Los filisteos, establecidos hacía ya dos siglos en
la costa sur, representaban en ese momento el principal peligro. En el combate
de Eben-Ha-Ezer los filisteos mostraron la superioridad de su armamento y la
fuerza de su unión. Para los nómadas, tan celosos de su independencia, la
centralización del poder se volvió una necesidad y resolvieron seguir el camino
de la sabiduría. Ocurre entonces la elección de Saúl.
David
Saúl fue un rey de transición, pero la elección de
David por Dios y su consagración por Samuel marcan un giro decisivo en la
historia de Israel.

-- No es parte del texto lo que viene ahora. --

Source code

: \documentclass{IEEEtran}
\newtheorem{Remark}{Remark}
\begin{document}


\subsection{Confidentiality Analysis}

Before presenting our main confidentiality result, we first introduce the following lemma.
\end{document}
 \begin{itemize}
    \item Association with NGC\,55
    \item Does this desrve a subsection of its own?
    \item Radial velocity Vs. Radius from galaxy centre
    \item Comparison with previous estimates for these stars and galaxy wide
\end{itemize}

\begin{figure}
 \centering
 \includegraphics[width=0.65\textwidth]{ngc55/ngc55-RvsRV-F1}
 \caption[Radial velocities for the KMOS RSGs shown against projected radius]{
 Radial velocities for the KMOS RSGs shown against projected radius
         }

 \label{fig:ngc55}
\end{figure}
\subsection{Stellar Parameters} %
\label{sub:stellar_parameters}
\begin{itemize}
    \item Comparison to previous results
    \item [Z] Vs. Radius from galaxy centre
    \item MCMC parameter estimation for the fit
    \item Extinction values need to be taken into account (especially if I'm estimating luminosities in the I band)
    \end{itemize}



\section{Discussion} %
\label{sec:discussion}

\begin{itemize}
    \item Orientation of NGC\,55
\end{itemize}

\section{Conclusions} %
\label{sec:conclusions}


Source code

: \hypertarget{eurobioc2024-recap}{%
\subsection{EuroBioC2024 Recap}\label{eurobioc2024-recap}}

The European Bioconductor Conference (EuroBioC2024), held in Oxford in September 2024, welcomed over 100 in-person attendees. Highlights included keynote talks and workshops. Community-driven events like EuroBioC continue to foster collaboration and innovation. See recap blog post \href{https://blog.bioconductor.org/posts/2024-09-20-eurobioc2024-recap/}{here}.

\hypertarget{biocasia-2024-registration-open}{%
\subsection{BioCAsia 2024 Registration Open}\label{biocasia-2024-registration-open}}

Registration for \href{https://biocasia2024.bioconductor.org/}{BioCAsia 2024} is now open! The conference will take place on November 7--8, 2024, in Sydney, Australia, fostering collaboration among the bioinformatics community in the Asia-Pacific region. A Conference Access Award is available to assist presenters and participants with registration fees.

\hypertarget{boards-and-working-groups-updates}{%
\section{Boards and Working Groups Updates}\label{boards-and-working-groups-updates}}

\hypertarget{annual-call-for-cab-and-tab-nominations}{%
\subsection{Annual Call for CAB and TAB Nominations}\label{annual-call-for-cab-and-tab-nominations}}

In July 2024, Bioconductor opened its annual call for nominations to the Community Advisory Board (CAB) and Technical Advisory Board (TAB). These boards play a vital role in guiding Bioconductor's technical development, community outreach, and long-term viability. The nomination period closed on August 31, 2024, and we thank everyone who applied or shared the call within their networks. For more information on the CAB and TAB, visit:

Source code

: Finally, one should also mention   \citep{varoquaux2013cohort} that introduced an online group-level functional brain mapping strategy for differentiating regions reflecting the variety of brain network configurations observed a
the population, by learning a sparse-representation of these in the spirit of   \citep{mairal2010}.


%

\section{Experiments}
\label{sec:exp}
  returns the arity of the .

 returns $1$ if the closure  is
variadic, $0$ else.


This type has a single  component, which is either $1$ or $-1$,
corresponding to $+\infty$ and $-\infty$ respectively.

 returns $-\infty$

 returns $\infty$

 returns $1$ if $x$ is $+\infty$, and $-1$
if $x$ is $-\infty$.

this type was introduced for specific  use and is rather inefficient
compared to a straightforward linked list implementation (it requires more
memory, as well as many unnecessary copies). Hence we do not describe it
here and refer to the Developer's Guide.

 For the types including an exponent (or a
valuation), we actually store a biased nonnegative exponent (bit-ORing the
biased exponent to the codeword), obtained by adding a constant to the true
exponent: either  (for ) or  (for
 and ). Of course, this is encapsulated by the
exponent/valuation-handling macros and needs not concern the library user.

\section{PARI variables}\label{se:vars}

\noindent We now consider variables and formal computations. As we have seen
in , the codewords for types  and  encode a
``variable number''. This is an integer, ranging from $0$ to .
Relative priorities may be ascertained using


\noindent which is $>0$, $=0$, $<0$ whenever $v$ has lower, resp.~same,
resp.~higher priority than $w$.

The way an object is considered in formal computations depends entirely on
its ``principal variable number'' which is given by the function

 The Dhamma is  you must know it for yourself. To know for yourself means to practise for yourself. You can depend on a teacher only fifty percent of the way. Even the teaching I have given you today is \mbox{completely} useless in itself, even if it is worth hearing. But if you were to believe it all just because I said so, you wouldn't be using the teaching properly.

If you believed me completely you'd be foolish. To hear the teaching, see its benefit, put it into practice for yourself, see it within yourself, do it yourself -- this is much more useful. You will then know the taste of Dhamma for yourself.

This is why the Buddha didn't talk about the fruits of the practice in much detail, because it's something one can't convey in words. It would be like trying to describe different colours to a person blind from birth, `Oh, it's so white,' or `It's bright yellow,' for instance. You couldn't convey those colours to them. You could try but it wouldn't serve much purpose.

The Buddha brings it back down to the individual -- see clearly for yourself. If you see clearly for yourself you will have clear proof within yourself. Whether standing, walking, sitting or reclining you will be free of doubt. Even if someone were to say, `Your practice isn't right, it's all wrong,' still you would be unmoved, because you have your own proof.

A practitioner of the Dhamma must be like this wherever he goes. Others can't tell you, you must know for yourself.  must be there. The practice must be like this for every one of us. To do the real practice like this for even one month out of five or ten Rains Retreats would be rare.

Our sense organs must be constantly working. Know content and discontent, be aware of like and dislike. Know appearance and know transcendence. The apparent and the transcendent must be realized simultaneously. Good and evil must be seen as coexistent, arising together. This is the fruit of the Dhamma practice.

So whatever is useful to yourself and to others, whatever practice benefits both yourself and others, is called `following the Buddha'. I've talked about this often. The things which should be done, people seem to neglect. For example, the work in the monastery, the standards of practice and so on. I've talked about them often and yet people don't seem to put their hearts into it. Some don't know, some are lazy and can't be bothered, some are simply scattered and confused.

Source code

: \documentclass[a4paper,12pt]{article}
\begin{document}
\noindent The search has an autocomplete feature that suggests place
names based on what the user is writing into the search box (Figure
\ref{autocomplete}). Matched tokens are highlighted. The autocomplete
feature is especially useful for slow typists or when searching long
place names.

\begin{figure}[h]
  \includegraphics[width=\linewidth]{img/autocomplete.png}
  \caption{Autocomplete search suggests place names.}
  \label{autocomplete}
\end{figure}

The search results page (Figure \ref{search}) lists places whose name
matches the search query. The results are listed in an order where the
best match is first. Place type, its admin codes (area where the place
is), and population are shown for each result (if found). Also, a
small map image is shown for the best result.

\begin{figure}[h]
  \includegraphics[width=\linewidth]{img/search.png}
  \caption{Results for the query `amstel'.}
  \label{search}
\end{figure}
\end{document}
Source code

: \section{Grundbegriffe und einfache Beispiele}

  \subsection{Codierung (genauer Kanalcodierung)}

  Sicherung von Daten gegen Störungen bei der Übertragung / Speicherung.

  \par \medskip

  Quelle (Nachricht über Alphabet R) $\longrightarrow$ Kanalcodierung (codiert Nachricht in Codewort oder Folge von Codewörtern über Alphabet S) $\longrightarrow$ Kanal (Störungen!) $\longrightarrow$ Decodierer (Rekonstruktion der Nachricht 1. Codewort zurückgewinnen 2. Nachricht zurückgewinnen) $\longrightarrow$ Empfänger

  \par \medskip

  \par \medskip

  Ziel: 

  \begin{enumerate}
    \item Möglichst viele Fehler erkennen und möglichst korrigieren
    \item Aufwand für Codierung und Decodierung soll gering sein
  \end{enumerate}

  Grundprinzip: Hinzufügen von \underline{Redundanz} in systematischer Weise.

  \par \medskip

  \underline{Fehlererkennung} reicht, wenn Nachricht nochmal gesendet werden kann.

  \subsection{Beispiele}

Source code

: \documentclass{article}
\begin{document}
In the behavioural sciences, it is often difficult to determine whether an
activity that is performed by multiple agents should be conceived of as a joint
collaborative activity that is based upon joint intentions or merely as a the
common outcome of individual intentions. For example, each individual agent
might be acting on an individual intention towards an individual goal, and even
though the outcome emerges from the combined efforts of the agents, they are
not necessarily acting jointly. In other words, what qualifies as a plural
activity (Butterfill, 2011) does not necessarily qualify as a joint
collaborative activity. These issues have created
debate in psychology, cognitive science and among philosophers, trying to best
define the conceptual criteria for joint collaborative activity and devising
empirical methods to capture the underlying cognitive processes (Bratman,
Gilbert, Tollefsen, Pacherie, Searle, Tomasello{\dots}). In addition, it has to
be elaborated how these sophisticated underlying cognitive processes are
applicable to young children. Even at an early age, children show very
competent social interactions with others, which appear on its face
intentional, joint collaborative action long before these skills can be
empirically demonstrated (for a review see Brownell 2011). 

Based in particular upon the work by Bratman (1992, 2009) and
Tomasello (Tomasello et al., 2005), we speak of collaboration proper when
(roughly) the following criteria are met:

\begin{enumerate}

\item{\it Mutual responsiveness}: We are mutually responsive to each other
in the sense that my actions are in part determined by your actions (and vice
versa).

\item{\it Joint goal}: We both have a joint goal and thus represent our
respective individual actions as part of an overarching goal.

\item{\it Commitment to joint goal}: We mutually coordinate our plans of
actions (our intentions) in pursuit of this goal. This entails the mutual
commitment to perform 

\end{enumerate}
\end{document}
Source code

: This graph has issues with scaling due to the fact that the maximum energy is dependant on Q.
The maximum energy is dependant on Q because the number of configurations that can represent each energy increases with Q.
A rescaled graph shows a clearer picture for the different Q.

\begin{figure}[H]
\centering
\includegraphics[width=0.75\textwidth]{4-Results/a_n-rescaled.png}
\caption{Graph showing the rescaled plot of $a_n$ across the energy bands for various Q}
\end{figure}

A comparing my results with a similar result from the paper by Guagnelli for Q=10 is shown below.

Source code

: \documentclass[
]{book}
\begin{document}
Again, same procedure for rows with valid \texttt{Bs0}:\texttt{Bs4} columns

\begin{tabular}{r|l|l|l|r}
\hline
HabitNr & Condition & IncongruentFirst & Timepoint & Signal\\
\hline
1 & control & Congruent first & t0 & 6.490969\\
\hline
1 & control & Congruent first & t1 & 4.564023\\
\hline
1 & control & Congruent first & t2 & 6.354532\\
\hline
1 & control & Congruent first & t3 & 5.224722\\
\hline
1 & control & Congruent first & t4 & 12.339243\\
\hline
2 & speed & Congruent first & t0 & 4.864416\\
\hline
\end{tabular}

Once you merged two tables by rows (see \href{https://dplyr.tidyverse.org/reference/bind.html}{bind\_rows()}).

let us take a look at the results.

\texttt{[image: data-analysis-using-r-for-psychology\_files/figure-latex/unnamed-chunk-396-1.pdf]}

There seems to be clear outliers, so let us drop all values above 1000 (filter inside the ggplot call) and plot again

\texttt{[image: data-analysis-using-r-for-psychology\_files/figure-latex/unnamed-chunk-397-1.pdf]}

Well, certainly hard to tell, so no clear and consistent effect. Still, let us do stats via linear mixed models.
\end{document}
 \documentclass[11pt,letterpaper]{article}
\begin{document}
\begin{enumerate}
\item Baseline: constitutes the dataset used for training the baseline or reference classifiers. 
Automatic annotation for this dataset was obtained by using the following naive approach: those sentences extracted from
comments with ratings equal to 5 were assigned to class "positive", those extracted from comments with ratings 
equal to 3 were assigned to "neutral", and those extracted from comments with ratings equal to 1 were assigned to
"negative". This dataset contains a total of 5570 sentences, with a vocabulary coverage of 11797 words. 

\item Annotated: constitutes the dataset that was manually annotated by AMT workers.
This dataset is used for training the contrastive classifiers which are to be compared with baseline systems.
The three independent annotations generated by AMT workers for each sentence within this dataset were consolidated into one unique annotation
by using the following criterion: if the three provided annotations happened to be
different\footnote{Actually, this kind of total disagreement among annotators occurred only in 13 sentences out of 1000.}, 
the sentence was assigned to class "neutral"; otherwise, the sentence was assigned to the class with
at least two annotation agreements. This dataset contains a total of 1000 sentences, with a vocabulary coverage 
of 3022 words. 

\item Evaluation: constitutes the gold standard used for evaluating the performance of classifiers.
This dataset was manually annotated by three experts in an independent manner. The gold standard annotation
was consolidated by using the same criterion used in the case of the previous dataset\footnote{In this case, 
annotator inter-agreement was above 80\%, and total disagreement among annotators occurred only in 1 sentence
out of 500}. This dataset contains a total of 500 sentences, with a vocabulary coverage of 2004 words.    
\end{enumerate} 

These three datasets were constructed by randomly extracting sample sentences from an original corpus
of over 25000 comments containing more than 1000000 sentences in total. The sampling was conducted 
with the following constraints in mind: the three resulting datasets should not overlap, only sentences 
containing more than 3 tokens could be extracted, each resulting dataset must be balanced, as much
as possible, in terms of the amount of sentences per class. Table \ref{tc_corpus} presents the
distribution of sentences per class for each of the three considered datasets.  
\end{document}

Apenas ascendido al trono, David se esfuerza por restaurar
la unidad de las tribus que acaba de volar en pedazos después de la muerte de
Saúl. Para evitar cualquier favoritismo, conquista su capital, que no figuraba
en el catastro de ninguna tribu. La ciudad había permanecido hasta esos días en
manos de los jebuseos, una rama de la gran familia cananea. David se apodera de
ella, y será Jerusalén. La ciudad será tanto la Ciudad de David como la Ciudad de Dios: de ahí que
el primer acto del rey es ordenar que ascienda el arca de la Alianza a su nueva
capital.
Los primeros años de David están consagrados a las
guerras que le permiten imponerse primero como único soberano de Israel y luego
como líder de Siria y Palestina. Por algunos años impone la “paz israelita” a
todos sus vecinos. La población israelita domina pues el país, mezclada con los
pueblos más antiguos, filisteos y sobre todo cananeos, los que no desaparecerán
y que recuperarán el poder en cuanto se lo permita la ocasión. Si bien Israel
impone en adelante su ley, la cultura cananea persiste y las denuncias de los
profetas son testigos del importante papel que desempeñaban las culturas
cananeas hasta mucho después del Exilio en la vida cotidiana del pueblo
elegido.
Entre los hijos de David, nacidos de diferentes
mujeres, se desata la lucha por el poder, hasta que Salomón se queda con él,
gracias al apoyo del profeta Natán que ve en él el amado de Yavé. Pero su
ambición y su ansia de aparentar lo empujan a una política de prestigio: se
casa con mujeres extranjeras, hasta una hija del Faraón entra al harén real.
Acoge a la reina de Saba, establece alianzas, comercia con el Asia Menor. Esta
política en la que el gusto por el lujo va unido a los compromisos atrae tanto
los reproches de Dios como la cólera del pueblo.
El pueblo está cansado de los trabajos forzados
cada vez más numerosos, del látigo de los capataces de obras; por eso a la
muerte de Salomón estalla el conflicto. Ante las reclamaciones de los jefes de
tribus, que fueron a Siquem a exponer la causa del pueblo, el joven rey, Roboam,
endurece su postura; la reacción es inmediata, se produce la secesión de todas
las tribus del norte. Se unen a Jeroboam que hace de Siquem su capital.